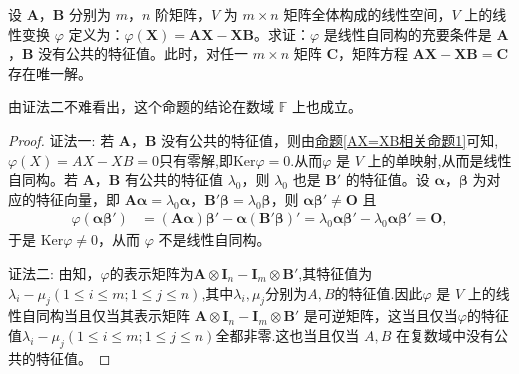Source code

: \documentclass[../../main.tex]{subfiles}%
\begin{document}
\begin{proposition}\label{proposition:AX-XB相关命题1}
设 \(\boldsymbol{A}\)，\(\boldsymbol{B}\) 分别为 \(m\)，\(n\) 阶矩阵，\(V\) 为 \(m\times n\) 矩阵全体构成的线性空间，\(V\) 上的线性变换 \(\varphi\) 定义为：\(\varphi(\boldsymbol{X}) = \boldsymbol{AX - XB}\)。求证：\(\varphi\) 是线性自同构的充要条件是 \(\boldsymbol{A}\)，\(\boldsymbol{B}\) 没有公共的特征值。此时，对任一 \(m\times n\) 矩阵 \(\boldsymbol{C}\)，矩阵方程 \(\boldsymbol{AX - XB = C}\) 存在唯一解。
\end{proposition}
\begin{remark}
由{\color{blue}证法二}不难看出，这个命题的结论在数域 $\mathbb{F}$ 上也成立。
\end{remark}
\begin{proof}

{\color{blue}证法一:}
若 \(\boldsymbol{A}\)，\(\boldsymbol{B}\) 没有公共的特征值，则由\hyperref[AX=XB相关命题1]{命题\ref{AX=XB相关命题1}}可知,$\varphi(X)=AX-XB=0$只有零解,即$\mathrm{Ker}\varphi= 0$.从而\(\varphi\) 是 \(V\) 上的单映射,从而是线性自同构。若 \(\boldsymbol{A}\)，\(\boldsymbol{B}\) 有公共的特征值 \(\lambda_0\)，则 \(\lambda_0\) 也是 \(\boldsymbol{B}'\) 的特征值。设 \(\boldsymbol{\alpha}\)，\(\boldsymbol{\beta}\) 为对应的特征向量，即 \(\boldsymbol{A\alpha}=\lambda_0\boldsymbol{\alpha}\)，\(\boldsymbol{B}'\boldsymbol{\beta}=\lambda_0\boldsymbol{\beta}\)，则 \(\boldsymbol{\alpha\beta}'\neq\boldsymbol{O}\) 且
\begin{align*}
\varphi(\boldsymbol{\alpha\beta}')&=(\boldsymbol{A\alpha})\boldsymbol{\beta}' - \boldsymbol{\alpha}(\boldsymbol{B}'\boldsymbol{\beta})'=\lambda_0\boldsymbol{\alpha\beta}' - \lambda_0\boldsymbol{\alpha\beta}'=\boldsymbol{O},
\end{align*}
于是 \(\mathrm{Ker}\varphi\neq 0\)，从而 \(\varphi\) 不是线性自同构。

{\color{blue}证法二:}
由知，$\varphi$的表示矩阵为$\boldsymbol{A} \otimes \boldsymbol{I}_n - \boldsymbol{I}_m \otimes \boldsymbol{B}'$,其特征值为$\lambda_i - \mu_j (1 \leqslant  i \leqslant  m; 1 \leqslant  j \leqslant  n)$,其中$\lambda_i,\mu_j$分别为$A,B$的特征值.因此$\varphi$ 是 $V$ 上的线性自同构当且仅当其表示矩阵 $\boldsymbol{A} \otimes \boldsymbol{I}_n - \boldsymbol{I}_m \otimes \boldsymbol{B}'$ 是可逆矩阵，这当且仅当$\varphi$的特征值$\lambda_i - \mu_j (1 \leqslant  i \leqslant  m; 1 \leqslant  j \leqslant  n)$全都非零.这也当且仅当 $A,B$ 在复数域中没有公共的特征值。

\end{proof}
\end{document}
▬▬▬▬▬▬▬▬▬▬
*WHAT TO WORK ON*: Lines holding "alpha" in the material above are to be reported.

*RESPONSE AREA*:
若 \(\boldsymbol{A}\)，\(\boldsymbol{B}\) 没有公共的特征值，则由\hyperref[AX=XB相关命题1]{命题\ref{AX=XB相关命题1}}可知,$\varphi(X)=AX-XB=0$只有零解,即$\mathrm{Ker}\varphi= 0$.从而\(\varphi\) 是 \(V\) 上的单映射,从而是线性自同构。若 \(\boldsymbol{A}\)，\(\boldsymbol{B}\) 有公共的特征值 \(\lambda_0\)，则 \(\lambda_0\) 也是 \(\boldsymbol{B}'\) 的特征值。设 \(\boldsymbol{\alpha}\)，\(\boldsymbol{\beta}\) 为对应的特征向量，即 \(\boldsymbol{A\alpha}=\lambda_0\boldsymbol{\alpha}\)，\(\boldsymbol{B}'\boldsymbol{\beta}=\lambda_0\boldsymbol{\beta}\)，则 \(\boldsymbol{\alpha\beta}'\neq\boldsymbol{O}\) 且
\varphi(\boldsymbol{\alpha\beta}')&=(\boldsymbol{A\alpha})\boldsymbol{\beta}' - \boldsymbol{\alpha}(\boldsymbol{B}'\boldsymbol{\beta})'=\lambda_0\boldsymbol{\alpha\beta}' - \lambda_0\boldsymbol{\alpha\beta}'=\boldsymbol{O},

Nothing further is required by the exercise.